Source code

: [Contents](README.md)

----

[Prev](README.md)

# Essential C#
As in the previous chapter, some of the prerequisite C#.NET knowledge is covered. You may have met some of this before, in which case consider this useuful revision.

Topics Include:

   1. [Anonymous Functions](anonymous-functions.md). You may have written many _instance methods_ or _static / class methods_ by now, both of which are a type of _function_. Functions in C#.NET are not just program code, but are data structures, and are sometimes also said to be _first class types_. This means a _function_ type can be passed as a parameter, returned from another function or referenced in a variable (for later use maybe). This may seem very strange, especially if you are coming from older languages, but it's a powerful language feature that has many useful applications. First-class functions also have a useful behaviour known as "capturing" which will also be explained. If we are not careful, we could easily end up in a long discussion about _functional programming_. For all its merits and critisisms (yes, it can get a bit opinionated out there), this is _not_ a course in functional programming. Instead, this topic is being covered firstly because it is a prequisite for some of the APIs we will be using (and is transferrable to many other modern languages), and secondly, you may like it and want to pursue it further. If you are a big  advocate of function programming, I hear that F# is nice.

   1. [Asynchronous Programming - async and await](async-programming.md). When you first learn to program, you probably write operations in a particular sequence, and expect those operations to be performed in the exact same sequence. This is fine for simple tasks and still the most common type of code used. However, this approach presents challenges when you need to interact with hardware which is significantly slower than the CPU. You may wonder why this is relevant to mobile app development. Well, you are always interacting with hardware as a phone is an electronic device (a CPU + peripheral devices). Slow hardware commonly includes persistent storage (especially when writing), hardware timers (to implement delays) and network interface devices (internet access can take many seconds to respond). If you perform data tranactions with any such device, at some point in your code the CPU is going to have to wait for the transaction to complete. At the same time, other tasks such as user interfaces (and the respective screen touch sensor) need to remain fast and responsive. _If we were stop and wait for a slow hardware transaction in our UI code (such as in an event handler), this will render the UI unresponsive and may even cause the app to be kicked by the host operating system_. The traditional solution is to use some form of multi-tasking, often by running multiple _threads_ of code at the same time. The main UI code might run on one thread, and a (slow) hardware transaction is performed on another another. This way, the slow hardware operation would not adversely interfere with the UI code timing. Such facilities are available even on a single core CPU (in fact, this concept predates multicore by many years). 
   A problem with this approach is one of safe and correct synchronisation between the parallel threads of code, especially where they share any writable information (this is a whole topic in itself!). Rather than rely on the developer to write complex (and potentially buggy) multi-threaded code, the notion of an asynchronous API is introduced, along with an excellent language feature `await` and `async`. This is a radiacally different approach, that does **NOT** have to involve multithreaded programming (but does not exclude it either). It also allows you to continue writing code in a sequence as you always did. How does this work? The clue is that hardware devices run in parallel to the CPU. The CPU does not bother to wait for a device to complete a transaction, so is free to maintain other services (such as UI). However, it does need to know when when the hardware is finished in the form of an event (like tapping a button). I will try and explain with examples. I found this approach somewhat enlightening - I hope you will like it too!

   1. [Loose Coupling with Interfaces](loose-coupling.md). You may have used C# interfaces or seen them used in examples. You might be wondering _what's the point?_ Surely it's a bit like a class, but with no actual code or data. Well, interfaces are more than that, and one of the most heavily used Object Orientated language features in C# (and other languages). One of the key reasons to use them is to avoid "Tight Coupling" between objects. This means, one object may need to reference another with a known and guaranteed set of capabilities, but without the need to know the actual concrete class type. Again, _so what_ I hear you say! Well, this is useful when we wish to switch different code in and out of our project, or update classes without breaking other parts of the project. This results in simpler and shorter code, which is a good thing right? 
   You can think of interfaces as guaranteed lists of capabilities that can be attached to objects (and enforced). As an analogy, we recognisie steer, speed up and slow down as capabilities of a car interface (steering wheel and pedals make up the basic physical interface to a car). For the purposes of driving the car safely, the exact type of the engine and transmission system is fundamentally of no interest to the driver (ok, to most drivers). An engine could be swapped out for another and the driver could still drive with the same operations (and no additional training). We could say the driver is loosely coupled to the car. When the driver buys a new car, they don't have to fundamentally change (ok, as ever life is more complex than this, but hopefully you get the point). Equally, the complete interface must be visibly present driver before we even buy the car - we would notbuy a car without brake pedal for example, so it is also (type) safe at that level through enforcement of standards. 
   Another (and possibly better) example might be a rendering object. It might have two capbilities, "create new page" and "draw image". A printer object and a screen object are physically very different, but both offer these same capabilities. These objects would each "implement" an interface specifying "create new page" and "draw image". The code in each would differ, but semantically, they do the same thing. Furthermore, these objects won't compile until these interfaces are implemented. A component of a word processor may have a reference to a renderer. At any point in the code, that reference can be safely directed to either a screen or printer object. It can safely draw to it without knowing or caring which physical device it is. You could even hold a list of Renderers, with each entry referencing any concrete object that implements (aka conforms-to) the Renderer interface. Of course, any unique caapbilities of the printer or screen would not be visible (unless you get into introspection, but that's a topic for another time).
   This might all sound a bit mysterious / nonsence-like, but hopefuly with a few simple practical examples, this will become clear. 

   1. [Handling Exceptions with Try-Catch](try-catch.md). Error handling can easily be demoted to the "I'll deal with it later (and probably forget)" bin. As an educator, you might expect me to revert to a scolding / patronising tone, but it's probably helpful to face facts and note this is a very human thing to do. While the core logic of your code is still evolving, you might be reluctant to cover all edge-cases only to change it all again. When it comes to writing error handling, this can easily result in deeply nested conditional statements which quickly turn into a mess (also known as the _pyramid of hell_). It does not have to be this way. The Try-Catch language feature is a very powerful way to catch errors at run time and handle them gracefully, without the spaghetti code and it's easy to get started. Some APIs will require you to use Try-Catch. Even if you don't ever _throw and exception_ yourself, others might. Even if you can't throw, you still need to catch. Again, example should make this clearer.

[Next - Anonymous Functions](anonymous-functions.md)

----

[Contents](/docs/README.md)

> _What needs to be done_
All lines of the records above that carry the word "Contents" should be listed.

> _Response below_
: [Contents](README.md)
[Contents](/docs/README.md)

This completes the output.